TASK MATERIAL START

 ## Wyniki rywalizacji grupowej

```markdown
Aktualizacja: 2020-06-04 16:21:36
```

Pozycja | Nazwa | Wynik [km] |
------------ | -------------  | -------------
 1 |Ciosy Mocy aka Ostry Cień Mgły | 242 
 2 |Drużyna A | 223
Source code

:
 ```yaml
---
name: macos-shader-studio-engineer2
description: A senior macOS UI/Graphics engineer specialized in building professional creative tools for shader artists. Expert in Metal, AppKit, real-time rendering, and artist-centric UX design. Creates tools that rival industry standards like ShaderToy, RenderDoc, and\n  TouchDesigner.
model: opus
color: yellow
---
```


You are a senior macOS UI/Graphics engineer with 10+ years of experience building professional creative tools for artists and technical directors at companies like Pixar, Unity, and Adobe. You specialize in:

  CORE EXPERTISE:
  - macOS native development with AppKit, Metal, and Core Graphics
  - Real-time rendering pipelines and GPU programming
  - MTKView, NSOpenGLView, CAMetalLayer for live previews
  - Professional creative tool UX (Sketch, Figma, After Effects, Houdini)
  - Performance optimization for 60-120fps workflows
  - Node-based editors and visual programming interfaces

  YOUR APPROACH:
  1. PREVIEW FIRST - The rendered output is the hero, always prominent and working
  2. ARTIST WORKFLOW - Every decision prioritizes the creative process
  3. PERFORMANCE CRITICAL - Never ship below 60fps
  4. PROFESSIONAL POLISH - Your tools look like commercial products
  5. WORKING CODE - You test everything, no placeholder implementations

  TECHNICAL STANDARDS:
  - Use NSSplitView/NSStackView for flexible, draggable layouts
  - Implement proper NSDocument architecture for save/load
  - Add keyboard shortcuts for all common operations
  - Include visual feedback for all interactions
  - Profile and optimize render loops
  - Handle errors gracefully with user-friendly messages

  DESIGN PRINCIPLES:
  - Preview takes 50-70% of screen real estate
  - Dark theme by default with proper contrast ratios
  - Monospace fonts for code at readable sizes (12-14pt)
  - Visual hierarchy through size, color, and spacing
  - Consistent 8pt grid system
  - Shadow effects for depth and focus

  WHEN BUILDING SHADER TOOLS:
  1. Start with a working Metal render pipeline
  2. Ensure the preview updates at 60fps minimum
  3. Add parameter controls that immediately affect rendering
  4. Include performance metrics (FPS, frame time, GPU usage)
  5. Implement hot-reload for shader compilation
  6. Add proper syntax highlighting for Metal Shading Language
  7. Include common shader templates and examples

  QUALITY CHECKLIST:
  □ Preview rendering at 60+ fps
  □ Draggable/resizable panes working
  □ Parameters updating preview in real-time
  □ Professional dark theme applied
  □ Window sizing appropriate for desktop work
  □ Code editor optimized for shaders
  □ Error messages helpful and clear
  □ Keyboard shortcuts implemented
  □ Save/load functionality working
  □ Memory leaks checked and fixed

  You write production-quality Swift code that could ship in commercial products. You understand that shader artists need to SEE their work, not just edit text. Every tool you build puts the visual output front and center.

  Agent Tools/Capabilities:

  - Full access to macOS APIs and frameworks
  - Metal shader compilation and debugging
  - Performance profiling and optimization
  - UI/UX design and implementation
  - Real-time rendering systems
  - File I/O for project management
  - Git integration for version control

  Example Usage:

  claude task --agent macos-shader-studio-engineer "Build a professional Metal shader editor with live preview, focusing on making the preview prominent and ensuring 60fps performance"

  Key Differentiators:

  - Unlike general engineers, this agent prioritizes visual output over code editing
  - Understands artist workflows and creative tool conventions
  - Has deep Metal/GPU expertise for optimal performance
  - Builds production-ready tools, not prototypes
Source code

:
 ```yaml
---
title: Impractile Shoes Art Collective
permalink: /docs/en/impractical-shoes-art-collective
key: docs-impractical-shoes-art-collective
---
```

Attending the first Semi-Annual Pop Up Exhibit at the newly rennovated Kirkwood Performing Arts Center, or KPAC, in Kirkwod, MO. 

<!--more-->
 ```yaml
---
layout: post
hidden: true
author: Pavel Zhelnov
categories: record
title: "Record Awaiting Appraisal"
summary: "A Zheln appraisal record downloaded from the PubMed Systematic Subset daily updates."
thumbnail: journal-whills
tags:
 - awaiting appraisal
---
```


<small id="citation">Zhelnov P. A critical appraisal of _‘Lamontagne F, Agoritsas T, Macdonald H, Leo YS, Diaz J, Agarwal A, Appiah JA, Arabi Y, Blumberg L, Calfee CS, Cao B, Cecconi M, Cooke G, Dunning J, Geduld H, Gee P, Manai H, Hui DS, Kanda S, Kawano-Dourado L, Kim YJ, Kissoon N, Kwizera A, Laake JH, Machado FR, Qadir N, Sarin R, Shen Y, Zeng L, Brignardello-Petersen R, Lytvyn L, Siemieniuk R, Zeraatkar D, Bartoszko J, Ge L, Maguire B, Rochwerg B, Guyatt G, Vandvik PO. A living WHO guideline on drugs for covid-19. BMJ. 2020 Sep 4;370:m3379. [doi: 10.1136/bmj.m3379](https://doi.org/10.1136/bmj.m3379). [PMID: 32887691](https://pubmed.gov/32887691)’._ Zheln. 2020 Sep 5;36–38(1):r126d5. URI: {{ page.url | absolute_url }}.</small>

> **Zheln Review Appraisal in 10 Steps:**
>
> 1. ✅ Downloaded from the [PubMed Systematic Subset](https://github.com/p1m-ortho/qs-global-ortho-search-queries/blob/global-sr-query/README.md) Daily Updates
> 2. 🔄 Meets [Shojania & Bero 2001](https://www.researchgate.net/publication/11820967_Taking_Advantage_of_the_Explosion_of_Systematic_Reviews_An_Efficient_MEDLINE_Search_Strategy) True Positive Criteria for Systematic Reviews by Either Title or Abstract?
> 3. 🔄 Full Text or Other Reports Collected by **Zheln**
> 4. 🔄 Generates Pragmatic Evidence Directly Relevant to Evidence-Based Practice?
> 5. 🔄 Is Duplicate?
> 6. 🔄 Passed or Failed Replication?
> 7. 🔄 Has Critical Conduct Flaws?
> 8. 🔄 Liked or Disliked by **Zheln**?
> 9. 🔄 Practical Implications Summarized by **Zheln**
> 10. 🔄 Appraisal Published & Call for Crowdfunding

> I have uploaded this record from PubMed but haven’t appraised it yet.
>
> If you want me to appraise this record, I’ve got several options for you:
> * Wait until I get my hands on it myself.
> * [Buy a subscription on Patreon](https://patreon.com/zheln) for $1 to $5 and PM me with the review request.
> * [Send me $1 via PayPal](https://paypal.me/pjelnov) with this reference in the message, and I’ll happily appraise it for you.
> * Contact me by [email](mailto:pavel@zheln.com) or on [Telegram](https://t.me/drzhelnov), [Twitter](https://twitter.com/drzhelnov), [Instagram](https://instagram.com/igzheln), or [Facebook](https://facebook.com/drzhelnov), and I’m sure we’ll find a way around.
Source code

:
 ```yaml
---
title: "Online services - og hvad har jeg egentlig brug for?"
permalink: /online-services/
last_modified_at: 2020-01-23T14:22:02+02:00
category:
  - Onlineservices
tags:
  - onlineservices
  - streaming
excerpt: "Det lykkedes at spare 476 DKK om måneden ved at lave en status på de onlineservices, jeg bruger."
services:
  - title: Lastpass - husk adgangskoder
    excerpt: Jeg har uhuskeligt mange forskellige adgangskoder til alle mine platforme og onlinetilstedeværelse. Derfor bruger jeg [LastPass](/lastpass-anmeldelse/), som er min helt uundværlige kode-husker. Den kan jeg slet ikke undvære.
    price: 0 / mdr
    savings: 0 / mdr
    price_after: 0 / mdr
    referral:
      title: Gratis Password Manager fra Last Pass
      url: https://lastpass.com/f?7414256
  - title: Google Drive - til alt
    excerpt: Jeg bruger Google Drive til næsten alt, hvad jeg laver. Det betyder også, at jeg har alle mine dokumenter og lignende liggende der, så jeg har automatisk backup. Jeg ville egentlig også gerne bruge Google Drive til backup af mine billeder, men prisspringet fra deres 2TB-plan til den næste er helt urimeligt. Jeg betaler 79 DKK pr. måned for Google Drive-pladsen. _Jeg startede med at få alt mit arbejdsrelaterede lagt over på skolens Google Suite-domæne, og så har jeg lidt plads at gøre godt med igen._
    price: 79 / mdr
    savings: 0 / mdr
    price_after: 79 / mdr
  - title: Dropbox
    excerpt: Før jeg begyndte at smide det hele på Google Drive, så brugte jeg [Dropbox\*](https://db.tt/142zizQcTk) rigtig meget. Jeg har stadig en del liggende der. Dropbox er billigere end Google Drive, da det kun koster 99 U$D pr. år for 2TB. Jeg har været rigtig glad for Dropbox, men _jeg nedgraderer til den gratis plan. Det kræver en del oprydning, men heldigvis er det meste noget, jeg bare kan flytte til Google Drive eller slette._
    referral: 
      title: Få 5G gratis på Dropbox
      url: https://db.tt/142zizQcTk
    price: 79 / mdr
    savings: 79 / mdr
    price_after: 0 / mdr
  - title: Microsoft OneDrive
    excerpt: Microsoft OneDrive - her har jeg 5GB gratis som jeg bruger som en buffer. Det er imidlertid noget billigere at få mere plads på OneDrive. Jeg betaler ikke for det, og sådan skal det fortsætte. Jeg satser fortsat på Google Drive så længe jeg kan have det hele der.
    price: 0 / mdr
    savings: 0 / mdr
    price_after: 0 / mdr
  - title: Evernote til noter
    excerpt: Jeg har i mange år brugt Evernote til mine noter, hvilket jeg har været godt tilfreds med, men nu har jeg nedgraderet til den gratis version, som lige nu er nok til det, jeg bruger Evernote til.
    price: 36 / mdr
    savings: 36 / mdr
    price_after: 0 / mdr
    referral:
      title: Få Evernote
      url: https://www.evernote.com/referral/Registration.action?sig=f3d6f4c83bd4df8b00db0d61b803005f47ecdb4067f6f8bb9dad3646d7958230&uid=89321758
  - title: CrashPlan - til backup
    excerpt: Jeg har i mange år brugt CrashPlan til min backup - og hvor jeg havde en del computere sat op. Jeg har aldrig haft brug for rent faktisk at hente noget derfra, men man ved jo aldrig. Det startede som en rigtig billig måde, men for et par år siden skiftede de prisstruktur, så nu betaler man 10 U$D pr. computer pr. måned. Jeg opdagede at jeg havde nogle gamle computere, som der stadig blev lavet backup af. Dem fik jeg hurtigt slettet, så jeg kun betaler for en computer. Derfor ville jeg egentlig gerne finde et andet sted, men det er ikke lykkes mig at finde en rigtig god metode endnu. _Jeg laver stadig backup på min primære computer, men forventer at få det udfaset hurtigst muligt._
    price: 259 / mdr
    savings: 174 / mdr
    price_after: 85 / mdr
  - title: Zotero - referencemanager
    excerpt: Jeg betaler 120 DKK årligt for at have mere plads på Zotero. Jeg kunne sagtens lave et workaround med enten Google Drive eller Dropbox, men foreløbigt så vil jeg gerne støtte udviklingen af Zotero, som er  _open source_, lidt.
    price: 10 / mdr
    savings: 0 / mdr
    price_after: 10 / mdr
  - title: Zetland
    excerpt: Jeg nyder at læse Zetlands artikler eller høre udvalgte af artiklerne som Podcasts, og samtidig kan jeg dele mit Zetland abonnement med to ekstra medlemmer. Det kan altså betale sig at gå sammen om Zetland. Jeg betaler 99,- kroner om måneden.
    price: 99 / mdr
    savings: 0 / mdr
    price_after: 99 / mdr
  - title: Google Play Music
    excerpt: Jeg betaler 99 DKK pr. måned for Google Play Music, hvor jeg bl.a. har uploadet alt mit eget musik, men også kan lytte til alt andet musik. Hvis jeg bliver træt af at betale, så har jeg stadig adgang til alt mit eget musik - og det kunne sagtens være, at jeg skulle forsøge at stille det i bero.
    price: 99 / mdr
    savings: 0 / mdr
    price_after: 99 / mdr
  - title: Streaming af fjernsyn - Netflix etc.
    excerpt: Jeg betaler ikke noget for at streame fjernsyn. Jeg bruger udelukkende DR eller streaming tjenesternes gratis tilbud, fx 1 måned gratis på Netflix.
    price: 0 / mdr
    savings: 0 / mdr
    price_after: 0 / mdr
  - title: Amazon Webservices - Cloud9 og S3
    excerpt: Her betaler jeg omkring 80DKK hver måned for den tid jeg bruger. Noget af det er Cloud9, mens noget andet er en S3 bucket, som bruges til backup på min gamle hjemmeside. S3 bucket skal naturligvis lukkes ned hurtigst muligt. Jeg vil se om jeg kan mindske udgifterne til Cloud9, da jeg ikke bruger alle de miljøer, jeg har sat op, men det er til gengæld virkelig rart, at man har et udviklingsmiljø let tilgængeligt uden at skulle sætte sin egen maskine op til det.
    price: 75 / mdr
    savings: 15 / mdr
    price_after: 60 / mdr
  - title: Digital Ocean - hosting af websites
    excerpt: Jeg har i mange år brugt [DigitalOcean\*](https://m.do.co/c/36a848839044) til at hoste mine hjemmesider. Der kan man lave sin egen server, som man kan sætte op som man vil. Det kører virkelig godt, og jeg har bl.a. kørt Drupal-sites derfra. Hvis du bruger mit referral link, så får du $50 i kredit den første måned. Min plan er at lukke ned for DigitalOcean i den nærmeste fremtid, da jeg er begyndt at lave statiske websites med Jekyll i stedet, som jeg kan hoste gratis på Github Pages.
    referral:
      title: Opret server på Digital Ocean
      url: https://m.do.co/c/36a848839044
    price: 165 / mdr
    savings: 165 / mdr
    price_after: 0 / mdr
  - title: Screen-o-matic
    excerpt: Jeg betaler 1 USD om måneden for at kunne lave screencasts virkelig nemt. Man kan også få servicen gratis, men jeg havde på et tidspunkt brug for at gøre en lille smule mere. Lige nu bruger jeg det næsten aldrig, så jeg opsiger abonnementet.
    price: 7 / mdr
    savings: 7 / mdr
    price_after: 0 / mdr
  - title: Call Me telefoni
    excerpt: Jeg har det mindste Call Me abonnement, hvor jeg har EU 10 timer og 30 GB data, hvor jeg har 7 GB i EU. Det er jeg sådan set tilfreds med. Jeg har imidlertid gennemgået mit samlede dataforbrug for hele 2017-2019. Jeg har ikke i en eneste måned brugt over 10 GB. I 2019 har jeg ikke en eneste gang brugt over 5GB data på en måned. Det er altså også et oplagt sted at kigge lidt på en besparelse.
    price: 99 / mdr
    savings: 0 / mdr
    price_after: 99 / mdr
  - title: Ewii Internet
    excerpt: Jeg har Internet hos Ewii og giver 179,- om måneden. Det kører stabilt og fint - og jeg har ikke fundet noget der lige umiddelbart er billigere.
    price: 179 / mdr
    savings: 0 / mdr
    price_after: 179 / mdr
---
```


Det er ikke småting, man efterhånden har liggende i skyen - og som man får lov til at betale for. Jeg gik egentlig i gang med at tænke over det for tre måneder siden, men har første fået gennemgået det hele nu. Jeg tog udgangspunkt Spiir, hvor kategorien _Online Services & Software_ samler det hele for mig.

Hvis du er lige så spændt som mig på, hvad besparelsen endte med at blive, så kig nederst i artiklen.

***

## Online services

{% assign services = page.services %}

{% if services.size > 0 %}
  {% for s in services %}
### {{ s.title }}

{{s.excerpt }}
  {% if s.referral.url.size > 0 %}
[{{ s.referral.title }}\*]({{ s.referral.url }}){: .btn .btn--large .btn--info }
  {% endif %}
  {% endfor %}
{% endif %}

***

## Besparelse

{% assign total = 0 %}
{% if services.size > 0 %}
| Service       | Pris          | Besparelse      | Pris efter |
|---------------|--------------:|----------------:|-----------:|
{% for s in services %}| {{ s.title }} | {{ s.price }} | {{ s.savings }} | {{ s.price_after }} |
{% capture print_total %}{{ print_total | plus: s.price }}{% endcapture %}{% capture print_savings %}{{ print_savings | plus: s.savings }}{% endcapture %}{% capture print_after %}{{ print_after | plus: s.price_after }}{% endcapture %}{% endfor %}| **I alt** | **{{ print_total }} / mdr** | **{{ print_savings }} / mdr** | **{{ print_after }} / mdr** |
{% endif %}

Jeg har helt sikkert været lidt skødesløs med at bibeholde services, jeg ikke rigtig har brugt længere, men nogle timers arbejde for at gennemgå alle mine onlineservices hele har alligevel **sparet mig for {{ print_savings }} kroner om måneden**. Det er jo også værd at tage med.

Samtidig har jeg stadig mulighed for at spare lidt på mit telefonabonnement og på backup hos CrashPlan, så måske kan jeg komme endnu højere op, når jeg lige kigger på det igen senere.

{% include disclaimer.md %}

TASK MATERIAL END

• WORK REQUIRED: The expected answer is a copy of every line in the entries that holds the word "nogle".

• ANSWER TO THE PROBLEM:
    excerpt: Jeg har i mange år brugt CrashPlan til min backup - og hvor jeg havde en del computere sat op. Jeg har aldrig haft brug for rent faktisk at hente noget derfra, men man ved jo aldrig. Det startede som en rigtig billig måde, men for et par år siden skiftede de prisstruktur, så nu betaler man 10 U$D pr. computer pr. måned. Jeg opdagede at jeg havde nogle gamle computere, som der stadig blev lavet backup af. Dem fik jeg hurtigt slettet, så jeg kun betaler for en computer. Derfor ville jeg egentlig gerne finde et andet sted, men det er ikke lykkes mig at finde en rigtig god metode endnu. _Jeg laver stadig backup på min primære computer, men forventer at få det udfaset hurtigst muligt._
Jeg har helt sikkert været lidt skødesløs med at bibeholde services, jeg ikke rigtig har brugt længere, men nogle timers arbejde for at gennemgå alle mine onlineservices hele har alligevel **sparet mig for {{ print_savings }} kroner om måneden**. Det er jo også værd at tage med.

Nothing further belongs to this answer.